Drink in the Sun

“Drink because you are happy, but never because you are miserable.”

― G.K. Chesterton

***********

Dear Kate,

Just hand-washed my son's McDonald's work clothes and shoes.  Actually did that last night close to midnight, for he got coffee and stuffs all over himself when finishing off his last task before I picked him up.

He was taking out a big plastic bag of trash to a big bin outside, the big bag's big mouth can never be properly bagged up, he said, for the customers have the appetite to keep stuffing trash in beyond the limit, the capacity, the respectability of the receptacle.

He, the magician who's supposed to make the bad vanish and middle-class-hood great again, runs out of tricks to convince himself such work entails at least a semblance of dignity and human flourishing: everybody's in a for a lousy dollar to answer to some low-grade desire, and that's the proximate goodness we must all settle with in this mass society.  We are all drunk on something, and the drink is not always soft.

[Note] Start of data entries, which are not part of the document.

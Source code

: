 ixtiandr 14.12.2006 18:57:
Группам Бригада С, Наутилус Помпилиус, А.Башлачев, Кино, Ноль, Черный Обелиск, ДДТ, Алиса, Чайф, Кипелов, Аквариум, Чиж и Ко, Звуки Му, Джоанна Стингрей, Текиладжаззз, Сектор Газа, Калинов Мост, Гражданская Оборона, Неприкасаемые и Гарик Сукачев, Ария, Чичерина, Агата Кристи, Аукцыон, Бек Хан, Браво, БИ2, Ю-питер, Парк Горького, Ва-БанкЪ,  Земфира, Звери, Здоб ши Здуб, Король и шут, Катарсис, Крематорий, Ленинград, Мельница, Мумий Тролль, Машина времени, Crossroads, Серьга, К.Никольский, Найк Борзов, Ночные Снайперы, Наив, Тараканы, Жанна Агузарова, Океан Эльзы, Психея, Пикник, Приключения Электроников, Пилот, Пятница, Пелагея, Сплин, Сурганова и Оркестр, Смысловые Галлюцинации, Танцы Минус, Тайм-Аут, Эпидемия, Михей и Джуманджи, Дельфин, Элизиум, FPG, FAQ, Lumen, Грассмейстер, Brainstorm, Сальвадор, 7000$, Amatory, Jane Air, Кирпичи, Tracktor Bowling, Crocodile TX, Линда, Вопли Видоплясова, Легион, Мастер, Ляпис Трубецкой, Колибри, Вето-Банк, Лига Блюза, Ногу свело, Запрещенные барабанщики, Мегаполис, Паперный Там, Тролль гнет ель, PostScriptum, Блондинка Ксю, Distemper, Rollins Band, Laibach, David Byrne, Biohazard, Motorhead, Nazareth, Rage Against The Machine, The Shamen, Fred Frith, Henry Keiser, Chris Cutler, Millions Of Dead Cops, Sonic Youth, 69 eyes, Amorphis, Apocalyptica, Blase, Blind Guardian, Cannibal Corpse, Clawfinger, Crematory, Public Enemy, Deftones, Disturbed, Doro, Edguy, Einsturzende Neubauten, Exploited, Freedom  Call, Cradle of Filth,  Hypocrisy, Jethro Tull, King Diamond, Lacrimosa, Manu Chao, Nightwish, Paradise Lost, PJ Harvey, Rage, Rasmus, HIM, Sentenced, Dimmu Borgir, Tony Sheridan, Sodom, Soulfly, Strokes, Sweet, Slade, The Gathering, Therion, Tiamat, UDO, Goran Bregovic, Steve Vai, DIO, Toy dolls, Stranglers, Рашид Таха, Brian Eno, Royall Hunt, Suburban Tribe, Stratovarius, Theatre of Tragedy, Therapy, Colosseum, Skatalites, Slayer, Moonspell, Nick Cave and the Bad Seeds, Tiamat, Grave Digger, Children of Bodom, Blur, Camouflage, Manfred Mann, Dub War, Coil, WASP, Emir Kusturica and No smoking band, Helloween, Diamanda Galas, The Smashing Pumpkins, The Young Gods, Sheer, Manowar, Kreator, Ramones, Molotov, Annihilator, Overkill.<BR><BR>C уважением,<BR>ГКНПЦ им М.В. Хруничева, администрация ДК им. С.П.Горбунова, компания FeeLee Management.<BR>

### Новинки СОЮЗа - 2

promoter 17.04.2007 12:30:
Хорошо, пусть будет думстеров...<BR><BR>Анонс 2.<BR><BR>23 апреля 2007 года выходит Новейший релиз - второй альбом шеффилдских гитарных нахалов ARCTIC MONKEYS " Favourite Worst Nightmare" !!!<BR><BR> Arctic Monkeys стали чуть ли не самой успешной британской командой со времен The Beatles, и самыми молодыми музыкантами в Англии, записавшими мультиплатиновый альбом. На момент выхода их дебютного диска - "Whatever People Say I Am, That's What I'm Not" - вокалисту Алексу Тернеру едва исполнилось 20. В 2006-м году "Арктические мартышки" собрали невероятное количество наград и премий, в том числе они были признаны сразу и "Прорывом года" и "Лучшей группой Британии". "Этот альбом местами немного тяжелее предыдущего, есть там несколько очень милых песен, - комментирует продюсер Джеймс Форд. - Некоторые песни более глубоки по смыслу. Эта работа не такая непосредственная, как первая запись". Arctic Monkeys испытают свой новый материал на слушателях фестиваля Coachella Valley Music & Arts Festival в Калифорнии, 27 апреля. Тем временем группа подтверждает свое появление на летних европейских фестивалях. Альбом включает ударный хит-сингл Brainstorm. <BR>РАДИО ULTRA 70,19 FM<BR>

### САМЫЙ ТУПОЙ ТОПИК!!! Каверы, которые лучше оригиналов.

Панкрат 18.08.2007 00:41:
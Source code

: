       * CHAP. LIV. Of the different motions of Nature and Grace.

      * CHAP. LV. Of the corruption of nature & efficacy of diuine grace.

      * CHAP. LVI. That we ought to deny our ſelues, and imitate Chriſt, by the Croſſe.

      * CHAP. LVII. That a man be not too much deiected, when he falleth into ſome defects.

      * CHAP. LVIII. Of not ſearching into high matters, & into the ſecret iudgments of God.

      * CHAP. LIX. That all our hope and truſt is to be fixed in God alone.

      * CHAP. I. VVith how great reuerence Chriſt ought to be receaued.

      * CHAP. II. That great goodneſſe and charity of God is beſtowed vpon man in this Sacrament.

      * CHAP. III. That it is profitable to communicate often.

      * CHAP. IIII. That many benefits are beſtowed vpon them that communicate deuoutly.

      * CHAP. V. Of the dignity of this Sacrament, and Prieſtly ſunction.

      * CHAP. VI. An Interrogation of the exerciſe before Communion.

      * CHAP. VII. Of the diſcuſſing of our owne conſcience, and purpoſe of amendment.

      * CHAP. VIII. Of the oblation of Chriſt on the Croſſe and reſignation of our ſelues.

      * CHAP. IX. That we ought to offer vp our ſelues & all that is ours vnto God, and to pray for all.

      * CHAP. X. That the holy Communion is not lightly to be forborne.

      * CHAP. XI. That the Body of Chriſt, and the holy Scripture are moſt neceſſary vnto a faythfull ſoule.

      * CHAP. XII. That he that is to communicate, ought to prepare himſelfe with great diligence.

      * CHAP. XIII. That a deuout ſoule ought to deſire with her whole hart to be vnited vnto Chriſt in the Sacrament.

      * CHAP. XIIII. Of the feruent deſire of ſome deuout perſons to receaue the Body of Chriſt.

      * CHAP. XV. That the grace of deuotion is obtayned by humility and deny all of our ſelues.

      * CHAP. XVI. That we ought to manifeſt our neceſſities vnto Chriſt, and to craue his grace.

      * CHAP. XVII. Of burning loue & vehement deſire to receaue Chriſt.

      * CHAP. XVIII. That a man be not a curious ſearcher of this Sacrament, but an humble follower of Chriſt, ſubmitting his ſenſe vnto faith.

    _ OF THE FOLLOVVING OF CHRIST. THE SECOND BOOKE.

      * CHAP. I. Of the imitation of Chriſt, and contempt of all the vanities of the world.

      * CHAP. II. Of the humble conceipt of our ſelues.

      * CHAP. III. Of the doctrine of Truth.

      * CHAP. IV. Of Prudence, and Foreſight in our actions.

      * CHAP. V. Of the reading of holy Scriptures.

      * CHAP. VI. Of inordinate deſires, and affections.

Last night I soaked the clothes, which smelled like a newly sanitized public toilet with an unsubtle suggestion of fast-food urine, baptized them with water that walked through fire, and just now took them out to greet a Sun-day.  To say the sun is our original dryer is to state an obvious, useful fact; to believe redemption is nigh is to smell ahead to the promise of the last summer sun--Thanksgiving.

It's a cloudy day, beckoning us to reconsider our ways.  I think I will do some lawn work this afternoon.